*Record excerpts*.
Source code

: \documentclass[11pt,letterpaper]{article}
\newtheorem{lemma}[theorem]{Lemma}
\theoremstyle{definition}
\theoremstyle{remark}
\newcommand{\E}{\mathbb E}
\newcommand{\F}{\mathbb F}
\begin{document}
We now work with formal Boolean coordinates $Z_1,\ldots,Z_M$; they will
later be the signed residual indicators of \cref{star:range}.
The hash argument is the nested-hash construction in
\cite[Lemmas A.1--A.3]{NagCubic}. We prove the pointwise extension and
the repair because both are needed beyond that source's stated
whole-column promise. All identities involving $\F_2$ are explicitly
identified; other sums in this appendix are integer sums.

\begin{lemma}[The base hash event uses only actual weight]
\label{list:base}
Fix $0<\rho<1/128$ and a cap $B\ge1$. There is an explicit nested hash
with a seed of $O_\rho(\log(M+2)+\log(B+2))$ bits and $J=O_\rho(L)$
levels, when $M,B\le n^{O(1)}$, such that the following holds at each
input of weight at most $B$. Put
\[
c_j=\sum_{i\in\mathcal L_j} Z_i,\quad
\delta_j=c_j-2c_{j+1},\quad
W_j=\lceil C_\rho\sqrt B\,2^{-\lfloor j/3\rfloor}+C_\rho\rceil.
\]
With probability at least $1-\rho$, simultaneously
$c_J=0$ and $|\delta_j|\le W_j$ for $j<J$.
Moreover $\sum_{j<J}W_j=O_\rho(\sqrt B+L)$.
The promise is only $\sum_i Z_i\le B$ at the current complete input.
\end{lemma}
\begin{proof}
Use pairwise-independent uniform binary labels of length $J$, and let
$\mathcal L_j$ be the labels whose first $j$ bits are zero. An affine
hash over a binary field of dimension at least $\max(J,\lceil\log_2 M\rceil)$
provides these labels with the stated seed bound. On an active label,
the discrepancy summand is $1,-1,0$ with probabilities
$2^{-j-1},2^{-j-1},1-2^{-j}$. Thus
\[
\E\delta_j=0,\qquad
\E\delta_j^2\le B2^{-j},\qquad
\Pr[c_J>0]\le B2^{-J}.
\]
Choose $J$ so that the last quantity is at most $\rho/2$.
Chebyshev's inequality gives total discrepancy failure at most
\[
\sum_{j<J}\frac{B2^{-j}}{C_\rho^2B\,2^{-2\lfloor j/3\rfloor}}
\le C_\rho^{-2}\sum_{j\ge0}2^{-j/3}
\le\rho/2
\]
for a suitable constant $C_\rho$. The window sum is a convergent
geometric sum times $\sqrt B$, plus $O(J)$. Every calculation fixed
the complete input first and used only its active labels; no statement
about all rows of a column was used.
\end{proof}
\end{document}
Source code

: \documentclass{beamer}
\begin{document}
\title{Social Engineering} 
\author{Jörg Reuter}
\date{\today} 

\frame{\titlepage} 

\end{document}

*The problem*.
The required answer is the run of lines above, starting at the line with "identified; other sums" and ending at the line with "provides these labels", reproduced exactly with both ends.

*Exercise output*.
identified; other sums in this appendix are integer sums.

\begin{lemma}[The base hash event uses only actual weight]
\label{list:base}
Fix $0<\rho<1/128$ and a cap $B\ge1$. There is an explicit nested hash
with a seed of $O_\rho(\log(M+2)+\log(B+2))$ bits and $J=O_\rho(L)$
levels, when $M,B\le n^{O(1)}$, such that the following holds at each
input of weight at most $B$. Put
\[
c_j=\sum_{i\in\mathcal L_j} Z_i,\quad
\delta_j=c_j-2c_{j+1},\quad
W_j=\lceil C_\rho\sqrt B\,2^{-\lfloor j/3\rfloor}+C_\rho\rceil.
\]
With probability at least $1-\rho$, simultaneously
$c_J=0$ and $|\delta_j|\le W_j$ for $j<J$.
Moreover $\sum_{j<J}W_j=O_\rho(\sqrt B+L)$.
The promise is only $\sum_i Z_i\le B$ at the current complete input.
\end{lemma}
\begin{proof}
Use pairwise-independent uniform binary labels of length $J$, and let
$\mathcal L_j$ be the labels whose first $j$ bits are zero. An affine
hash over a binary field of dimension at least $\max(J,\lceil\log_2 M\rceil)$
provides these labels with the stated seed bound. On an active label,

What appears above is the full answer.